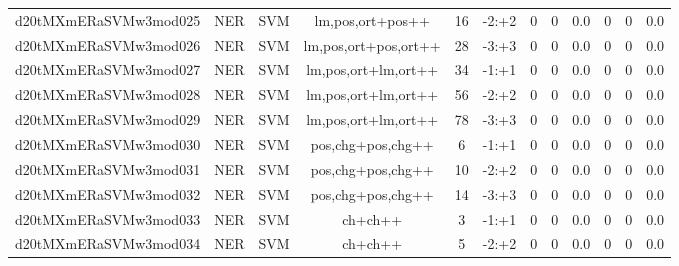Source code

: \documentclass[a4paper]{article}
\begin{document}
\begin{landscape}
\begin{center}
\begin{tabular}{ |c|c|c|c|c|c|c|c|c|c|c|c|}
 
 	
 	\small{ d20tMXmERaSVMw3mod025 } & \small{ NER} & \small{  SVM }  & lm,pos,ort+pos++  &  16 &  \small{  -2:+2 }  &  0 & 0 & 0.0  &  0 & 0 & 0.0 \\
 	

 
 	
 	\small{ d20tMXmERaSVMw3mod026 } & \small{ NER} & \small{  SVM }  & lm,pos,ort+pos,ort++  &  28 &  \small{  -3:+3 }  &  0 & 0 & 0.0  &  0 & 0 & 0.0 \\
 	

 
 	
 	\small{ d20tMXmERaSVMw3mod027 } & \small{ NER} & \small{  SVM }  & lm,pos,ort+lm,ort++  &  34 &  \small{  -1:+1 }  &  0 & 0 & 0.0  &  0 & 0 & 0.0 \\
 	

 
 	
 	\small{ d20tMXmERaSVMw3mod028 } & \small{ NER} & \small{  SVM }  & lm,pos,ort+lm,ort++  &  56 &  \small{  -2:+2 }  &  0 & 0 & 0.0  &  0 & 0 & 0.0 \\
 	

 
 	
 	\small{ d20tMXmERaSVMw3mod029 } & \small{ NER} & \small{  SVM }  & lm,pos,ort+lm,ort++  &  78 &  \small{  -3:+3 }  &  0 & 0 & 0.0  &  0 & 0 & 0.0 \\
 	

 
 	
 	\small{ d20tMXmERaSVMw3mod030 } & \small{ NER} & \small{  SVM }  & pos,chg+pos,chg++  &  6 &  \small{  -1:+1 }  &  0 & 0 & 0.0  &  0 & 0 & 0.0 \\
 	

 
 	
 	\small{ d20tMXmERaSVMw3mod031 } & \small{ NER} & \small{  SVM }  & pos,chg+pos,chg++  &  10 &  \small{  -2:+2 }  &  0 & 0 & 0.0  &  0 & 0 & 0.0 \\
 	

 
 	
 	\small{ d20tMXmERaSVMw3mod032 } & \small{ NER} & \small{  SVM }  & pos,chg+pos,chg++  &  14 &  \small{  -3:+3 }  &  0 & 0 & 0.0  &  0 & 0 & 0.0 \\
 	

 
 	
 	\small{ d20tMXmERaSVMw3mod033 } & \small{ NER} & \small{  SVM }  & ch+ch++  &  3 &  \small{  -1:+1 }  &  0 & 0 & 0.0  &  0 & 0 & 0.0 \\
 	

 
 	
 	\small{ d20tMXmERaSVMw3mod034 } & \small{ NER} & \small{  SVM }  & ch+ch++  &  5 &  \small{  -2:+2 }  &  0 & 0 & 0.0  &  0 & 0 & 0.0 \\
 	


\end{tabular}
\end{center}
\end{landscape}
\end{document}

********

Every line above that carries the string "tabular" should be copied.

EXERCISE SOLUTION:
\begin{tabular}{ |c|c|c|c|c|c|c|c|c|c|c|c|}
\end{tabular}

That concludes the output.